::: Records for processing :::

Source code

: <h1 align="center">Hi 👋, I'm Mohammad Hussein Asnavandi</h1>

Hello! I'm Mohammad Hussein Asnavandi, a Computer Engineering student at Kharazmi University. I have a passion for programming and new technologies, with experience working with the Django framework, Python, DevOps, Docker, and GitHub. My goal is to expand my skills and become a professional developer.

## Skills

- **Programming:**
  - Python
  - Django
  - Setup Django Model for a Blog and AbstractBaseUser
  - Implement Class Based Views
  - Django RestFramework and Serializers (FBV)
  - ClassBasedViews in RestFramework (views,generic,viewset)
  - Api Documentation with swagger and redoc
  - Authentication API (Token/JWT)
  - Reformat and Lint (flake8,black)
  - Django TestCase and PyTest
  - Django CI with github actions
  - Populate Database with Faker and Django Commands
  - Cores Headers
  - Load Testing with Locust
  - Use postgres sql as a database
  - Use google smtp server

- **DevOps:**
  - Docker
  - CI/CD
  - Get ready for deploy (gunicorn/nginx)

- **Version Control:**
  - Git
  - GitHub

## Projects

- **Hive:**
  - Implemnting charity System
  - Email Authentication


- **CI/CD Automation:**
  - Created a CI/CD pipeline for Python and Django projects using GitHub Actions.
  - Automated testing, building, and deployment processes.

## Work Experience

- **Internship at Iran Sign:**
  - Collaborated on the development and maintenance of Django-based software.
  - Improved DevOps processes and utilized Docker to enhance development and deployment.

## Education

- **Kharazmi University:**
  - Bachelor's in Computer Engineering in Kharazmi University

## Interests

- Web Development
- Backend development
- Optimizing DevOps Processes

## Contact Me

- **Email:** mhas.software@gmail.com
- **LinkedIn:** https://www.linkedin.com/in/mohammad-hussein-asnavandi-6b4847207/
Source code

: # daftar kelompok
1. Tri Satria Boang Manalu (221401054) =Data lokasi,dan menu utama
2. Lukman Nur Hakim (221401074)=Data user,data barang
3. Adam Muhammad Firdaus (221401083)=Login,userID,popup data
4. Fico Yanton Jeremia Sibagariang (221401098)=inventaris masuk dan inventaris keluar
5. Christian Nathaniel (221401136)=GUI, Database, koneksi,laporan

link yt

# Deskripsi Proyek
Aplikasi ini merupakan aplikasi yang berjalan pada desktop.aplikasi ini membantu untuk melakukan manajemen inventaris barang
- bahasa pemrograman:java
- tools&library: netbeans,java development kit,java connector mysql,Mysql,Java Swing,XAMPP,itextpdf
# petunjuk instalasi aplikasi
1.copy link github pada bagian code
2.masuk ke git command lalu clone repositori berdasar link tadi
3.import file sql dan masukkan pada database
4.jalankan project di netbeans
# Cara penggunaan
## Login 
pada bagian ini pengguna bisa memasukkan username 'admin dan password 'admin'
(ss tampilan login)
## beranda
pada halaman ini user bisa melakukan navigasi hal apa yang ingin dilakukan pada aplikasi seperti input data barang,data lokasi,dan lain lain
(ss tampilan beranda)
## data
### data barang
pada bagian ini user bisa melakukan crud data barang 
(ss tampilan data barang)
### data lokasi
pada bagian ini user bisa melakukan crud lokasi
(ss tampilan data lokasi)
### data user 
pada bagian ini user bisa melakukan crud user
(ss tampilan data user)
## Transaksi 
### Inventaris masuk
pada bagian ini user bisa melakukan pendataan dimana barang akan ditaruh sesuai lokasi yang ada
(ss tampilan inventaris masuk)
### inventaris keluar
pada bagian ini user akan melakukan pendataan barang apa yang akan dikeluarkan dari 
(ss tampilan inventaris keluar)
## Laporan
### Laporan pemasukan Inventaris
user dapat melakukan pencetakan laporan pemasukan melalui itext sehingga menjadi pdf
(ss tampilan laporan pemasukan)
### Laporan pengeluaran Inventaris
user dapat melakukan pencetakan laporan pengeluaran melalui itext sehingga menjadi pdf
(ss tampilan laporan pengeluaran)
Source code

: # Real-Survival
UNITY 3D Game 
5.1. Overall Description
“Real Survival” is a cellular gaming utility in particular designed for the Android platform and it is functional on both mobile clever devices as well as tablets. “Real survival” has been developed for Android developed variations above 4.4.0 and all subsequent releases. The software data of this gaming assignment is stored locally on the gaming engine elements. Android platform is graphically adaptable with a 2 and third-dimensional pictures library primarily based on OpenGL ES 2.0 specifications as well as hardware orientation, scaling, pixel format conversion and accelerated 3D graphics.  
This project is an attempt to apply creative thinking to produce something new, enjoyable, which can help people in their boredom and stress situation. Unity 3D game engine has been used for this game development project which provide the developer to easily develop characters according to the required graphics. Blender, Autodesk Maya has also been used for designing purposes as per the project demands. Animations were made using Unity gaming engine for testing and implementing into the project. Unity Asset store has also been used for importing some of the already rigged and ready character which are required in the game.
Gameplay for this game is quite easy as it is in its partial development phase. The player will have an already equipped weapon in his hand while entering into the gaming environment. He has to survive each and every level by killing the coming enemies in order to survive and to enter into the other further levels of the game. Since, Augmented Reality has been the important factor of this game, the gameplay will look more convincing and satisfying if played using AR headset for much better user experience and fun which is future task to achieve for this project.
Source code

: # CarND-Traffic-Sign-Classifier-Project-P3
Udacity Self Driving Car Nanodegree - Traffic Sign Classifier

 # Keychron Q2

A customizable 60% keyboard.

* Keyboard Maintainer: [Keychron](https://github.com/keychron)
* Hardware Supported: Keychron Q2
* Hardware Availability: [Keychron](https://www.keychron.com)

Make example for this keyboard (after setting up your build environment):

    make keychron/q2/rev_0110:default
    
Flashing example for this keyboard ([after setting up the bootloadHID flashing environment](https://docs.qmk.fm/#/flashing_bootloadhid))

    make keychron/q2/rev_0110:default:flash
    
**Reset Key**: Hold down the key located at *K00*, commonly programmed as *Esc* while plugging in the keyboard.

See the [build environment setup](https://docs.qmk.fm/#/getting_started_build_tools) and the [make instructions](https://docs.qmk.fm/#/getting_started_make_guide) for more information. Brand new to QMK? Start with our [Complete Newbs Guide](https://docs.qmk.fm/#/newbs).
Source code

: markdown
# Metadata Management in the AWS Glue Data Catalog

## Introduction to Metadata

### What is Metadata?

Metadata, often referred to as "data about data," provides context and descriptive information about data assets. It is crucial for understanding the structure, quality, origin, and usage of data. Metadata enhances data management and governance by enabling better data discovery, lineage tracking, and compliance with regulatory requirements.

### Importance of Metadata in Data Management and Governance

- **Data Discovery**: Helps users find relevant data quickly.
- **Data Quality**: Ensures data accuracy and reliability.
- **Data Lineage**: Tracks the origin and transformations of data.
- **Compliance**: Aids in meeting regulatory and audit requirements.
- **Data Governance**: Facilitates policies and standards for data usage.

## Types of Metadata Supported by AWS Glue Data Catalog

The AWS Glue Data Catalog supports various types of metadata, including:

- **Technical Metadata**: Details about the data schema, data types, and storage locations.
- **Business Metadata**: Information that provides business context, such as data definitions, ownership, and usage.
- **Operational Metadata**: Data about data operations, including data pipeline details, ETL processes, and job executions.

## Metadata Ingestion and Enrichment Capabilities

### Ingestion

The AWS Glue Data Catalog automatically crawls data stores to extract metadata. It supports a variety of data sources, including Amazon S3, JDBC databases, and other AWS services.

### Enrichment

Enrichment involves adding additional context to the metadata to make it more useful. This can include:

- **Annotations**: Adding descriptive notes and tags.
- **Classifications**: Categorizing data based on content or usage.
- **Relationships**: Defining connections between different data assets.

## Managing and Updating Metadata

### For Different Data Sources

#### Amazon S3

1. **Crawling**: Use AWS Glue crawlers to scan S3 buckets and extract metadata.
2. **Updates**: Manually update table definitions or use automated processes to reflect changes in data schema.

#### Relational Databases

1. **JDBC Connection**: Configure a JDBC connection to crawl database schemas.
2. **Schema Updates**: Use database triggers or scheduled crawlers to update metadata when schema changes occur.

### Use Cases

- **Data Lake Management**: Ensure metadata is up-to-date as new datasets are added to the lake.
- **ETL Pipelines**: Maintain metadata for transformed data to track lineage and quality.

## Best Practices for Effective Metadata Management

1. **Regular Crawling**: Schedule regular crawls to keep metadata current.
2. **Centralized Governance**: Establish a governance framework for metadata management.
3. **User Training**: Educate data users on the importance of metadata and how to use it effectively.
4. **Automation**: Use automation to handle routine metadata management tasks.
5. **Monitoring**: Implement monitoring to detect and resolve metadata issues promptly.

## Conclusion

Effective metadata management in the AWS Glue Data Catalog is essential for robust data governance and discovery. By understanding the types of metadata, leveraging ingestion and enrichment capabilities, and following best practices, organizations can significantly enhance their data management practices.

:::

### Task
Only lines containing the string "update" belong in the answer; find them in the data above and copy them.

### Response area
2. **Updates**: Manually update table definitions or use automated processes to reflect changes in data schema.
2. **Schema Updates**: Use database triggers or scheduled crawlers to update metadata when schema changes occur.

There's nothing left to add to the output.